Hayley V. McMahon, MSPH, CPH (she/her) is a Ph.D. student in the Department of Behavioral, Social, and Health Education Sciences at Emory University’s Rollins School of Public Health and a Doctoral Fellow at the Center for Reproductive Health Research in the Southeast (RISE). A proud first-generation scholar from southern Appalachia, Hayley holds an MSPH in Health Education and Health Communications from Johns Hopkins Bloomberg School of Public Health and a bachelor’s degree in Cultural Anthropology from Duke University. In addition to her role as a community-engaged researcher, she also currently serves on the board of Holler Health Justice and volunteers as a clinic escort with an independent abortion and reproductive justice community clinic in Georgia. Much of Hayley’s research and advocacy focuses on abortion misinformation, which refers to false information about abortion that is unknowingly spread through social networks.
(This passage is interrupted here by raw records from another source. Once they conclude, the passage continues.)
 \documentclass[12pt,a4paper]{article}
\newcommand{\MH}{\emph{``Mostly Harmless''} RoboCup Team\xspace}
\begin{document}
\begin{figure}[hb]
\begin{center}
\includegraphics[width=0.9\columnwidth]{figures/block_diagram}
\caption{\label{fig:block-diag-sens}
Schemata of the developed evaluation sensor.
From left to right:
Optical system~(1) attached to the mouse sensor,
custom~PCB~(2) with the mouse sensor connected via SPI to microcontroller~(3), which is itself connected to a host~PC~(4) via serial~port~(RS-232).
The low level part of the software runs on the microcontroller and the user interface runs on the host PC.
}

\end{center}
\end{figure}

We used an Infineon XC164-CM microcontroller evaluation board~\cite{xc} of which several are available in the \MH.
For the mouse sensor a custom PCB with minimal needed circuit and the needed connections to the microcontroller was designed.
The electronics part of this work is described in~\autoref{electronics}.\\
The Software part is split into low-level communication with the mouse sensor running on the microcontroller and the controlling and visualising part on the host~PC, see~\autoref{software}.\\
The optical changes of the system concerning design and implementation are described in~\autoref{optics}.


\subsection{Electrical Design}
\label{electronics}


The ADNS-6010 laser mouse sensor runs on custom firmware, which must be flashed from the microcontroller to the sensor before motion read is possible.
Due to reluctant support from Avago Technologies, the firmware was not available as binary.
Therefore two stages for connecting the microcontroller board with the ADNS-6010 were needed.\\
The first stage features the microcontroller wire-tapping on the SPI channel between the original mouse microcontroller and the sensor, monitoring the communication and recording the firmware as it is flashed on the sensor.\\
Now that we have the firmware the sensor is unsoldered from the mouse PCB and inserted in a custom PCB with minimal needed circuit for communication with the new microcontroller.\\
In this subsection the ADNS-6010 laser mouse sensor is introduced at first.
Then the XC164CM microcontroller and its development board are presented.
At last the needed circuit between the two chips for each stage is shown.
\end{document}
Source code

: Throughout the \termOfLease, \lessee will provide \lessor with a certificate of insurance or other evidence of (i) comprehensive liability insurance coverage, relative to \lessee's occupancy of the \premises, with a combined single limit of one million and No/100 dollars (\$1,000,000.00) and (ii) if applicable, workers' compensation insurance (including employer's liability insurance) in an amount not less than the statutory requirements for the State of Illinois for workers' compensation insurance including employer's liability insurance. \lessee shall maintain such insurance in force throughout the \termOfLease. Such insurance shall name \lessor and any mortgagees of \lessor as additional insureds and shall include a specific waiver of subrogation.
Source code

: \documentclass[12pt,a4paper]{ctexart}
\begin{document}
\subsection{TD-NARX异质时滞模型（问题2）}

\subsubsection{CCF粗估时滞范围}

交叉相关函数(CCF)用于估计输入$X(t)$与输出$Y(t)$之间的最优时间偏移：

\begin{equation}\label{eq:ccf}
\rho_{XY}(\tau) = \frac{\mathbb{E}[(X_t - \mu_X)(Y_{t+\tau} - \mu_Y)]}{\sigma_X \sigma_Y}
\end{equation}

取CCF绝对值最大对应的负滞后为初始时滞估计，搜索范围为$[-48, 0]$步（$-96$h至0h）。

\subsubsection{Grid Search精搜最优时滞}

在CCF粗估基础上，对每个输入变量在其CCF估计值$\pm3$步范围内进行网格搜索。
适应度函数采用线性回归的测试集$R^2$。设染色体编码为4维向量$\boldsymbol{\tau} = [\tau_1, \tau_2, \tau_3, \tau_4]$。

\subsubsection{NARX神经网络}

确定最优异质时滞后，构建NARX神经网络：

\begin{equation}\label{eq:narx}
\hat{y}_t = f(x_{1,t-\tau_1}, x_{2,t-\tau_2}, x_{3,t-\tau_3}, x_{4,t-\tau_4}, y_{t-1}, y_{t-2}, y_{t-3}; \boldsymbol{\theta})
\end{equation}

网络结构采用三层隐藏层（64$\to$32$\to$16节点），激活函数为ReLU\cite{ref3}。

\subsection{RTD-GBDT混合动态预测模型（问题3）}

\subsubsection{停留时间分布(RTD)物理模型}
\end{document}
A small body of existing literature suggests that abortion misinformation is an urgent and far-reaching threat to public health, one that is entangled with abortion stigma, anti-abortion policies, hesitancies to seek care, and, for many, an inability to access abortion care. Despite this, the lack of validated measures to assess the acceptance of abortion misinformation has substantially limited the progress of research on this topic. Therefore, this research aims to develop, implement, and validate a novel scale to assess abortion misinformation acceptance and estimate its prevalence among U.S. adults.